## [Task brief]
Taking the records below, count the lines in which "satisfies" appears and supply only the count.

==== Dataset extract ====

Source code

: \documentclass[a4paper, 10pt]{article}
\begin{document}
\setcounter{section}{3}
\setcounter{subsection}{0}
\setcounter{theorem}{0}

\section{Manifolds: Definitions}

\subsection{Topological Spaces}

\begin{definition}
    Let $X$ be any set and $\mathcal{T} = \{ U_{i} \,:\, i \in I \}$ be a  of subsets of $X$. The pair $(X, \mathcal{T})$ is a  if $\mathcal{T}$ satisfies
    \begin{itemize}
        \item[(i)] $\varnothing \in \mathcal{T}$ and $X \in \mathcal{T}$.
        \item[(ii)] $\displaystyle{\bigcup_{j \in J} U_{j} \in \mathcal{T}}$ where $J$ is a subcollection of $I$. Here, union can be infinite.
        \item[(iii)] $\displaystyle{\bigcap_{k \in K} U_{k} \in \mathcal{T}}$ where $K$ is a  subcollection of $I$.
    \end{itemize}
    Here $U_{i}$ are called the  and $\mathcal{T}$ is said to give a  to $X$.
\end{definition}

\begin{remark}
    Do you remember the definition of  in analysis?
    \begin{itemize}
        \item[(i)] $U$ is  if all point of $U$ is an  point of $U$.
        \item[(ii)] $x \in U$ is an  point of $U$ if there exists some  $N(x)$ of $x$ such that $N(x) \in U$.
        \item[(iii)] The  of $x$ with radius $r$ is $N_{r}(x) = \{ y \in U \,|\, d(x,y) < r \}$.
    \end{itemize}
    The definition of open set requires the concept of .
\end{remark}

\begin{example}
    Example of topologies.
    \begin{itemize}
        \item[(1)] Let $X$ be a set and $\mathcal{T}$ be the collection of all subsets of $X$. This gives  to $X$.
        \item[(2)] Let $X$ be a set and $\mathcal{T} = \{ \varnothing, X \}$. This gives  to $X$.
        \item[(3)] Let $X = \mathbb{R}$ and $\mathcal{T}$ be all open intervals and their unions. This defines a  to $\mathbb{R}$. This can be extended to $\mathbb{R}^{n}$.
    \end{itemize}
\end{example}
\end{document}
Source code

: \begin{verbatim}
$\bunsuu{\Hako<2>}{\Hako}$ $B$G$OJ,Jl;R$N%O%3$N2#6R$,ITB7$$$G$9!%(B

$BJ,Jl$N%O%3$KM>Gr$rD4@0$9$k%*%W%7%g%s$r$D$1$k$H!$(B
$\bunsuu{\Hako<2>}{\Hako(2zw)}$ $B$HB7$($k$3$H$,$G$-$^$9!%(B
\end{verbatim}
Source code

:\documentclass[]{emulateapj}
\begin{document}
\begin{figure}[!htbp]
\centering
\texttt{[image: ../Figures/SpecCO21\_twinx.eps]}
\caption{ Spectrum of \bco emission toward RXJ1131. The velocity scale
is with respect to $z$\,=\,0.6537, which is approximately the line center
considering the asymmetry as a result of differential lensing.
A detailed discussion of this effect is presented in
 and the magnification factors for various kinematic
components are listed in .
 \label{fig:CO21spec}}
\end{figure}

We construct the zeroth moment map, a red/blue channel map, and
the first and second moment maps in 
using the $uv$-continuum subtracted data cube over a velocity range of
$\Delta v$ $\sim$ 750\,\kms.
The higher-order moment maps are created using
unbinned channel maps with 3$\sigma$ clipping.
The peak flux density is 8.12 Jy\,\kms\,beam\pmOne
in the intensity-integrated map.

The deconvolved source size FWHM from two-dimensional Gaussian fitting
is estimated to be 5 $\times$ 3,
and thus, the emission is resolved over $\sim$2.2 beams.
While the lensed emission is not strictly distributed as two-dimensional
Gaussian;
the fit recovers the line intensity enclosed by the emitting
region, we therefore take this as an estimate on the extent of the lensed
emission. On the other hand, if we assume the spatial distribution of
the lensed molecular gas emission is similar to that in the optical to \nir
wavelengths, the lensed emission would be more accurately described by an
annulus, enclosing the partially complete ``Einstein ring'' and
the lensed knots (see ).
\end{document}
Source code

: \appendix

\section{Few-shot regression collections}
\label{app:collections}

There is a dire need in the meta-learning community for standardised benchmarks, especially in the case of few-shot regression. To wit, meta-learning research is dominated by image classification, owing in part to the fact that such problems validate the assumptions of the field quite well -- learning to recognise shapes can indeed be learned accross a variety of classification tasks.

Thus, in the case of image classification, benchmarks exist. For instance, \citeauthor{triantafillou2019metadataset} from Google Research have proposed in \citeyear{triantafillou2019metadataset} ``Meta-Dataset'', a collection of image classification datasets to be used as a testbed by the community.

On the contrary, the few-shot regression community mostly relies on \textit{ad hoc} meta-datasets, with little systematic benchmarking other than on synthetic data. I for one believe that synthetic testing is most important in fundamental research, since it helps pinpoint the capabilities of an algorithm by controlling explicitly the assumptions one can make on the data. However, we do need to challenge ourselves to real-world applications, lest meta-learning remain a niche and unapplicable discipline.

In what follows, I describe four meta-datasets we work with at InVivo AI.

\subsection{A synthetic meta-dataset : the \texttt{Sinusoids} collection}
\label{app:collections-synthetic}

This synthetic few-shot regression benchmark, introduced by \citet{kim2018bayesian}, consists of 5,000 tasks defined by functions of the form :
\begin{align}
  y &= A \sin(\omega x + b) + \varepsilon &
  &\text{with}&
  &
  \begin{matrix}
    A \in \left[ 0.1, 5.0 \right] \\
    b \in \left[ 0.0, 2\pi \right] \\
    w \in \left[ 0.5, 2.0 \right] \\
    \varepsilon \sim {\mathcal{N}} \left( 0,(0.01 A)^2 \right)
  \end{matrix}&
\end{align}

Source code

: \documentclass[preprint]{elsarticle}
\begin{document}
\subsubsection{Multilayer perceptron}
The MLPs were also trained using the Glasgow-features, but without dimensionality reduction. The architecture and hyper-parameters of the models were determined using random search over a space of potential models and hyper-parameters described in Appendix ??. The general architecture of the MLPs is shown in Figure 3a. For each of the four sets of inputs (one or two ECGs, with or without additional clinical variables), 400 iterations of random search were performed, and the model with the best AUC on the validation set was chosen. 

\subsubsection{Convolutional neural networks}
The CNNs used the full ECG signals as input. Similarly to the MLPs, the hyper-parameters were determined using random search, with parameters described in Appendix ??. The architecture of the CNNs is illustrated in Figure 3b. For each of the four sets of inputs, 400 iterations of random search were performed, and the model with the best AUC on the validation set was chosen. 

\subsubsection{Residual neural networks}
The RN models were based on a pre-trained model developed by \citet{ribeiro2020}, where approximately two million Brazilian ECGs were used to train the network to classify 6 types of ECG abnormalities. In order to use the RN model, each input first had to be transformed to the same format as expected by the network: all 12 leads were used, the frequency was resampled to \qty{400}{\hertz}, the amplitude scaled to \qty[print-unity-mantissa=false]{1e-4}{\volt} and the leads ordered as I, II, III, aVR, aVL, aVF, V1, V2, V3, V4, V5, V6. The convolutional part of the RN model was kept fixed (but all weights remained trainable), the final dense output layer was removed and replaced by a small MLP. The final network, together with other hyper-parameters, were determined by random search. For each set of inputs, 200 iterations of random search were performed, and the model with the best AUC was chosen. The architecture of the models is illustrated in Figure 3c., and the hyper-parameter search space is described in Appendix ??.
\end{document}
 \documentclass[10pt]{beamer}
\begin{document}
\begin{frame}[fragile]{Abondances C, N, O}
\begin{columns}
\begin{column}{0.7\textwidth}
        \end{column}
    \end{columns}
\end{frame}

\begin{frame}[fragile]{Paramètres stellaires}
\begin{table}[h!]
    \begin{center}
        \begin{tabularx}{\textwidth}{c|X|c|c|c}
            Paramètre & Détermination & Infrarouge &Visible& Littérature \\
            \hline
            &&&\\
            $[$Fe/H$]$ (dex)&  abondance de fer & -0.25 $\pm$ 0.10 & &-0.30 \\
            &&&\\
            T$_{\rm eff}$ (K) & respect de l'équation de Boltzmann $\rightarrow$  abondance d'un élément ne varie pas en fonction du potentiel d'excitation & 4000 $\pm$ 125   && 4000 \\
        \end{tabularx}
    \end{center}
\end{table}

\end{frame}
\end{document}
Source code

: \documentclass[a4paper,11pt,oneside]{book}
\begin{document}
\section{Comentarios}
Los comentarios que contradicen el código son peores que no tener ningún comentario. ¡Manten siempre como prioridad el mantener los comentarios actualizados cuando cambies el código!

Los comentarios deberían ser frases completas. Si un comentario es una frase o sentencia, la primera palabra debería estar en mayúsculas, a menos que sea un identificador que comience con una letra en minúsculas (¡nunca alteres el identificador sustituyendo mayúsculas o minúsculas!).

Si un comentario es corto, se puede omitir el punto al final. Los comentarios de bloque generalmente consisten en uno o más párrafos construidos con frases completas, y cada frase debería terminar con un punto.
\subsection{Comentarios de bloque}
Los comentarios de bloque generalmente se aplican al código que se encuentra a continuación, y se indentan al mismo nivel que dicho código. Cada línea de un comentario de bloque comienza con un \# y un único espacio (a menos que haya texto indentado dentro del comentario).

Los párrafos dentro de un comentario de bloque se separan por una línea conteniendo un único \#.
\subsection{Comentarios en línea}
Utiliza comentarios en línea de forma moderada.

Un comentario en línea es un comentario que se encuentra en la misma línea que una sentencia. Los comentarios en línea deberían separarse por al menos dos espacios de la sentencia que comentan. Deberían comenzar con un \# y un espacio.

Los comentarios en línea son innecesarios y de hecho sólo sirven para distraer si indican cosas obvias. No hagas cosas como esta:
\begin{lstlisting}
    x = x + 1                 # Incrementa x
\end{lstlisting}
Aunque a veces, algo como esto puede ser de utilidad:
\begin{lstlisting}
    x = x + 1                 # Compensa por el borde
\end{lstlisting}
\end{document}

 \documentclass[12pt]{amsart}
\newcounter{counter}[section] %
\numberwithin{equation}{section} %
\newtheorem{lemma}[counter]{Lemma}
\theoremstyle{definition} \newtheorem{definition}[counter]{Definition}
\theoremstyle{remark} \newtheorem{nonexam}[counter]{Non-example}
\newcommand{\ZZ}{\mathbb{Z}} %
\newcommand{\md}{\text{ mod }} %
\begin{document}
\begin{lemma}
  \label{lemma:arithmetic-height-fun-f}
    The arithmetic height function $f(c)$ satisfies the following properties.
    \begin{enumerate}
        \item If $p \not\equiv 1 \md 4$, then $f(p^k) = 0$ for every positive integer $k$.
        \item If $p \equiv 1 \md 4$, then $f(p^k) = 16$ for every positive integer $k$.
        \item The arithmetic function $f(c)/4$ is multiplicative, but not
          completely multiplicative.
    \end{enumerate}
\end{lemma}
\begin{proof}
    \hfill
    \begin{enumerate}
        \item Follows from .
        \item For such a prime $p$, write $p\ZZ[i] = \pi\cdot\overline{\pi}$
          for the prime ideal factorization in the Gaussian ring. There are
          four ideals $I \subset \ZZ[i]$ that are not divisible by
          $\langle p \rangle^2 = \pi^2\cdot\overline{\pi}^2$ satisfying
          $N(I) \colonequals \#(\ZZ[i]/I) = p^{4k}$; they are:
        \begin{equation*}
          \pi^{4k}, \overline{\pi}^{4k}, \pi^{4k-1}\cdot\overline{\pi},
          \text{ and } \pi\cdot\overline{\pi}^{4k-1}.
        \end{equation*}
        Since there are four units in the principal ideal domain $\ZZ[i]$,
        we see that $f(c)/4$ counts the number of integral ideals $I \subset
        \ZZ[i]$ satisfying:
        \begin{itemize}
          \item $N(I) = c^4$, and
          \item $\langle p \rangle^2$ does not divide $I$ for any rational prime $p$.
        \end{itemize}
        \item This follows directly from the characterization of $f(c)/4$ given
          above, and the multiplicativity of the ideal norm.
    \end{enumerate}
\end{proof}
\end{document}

====

## [Answer for the task]
2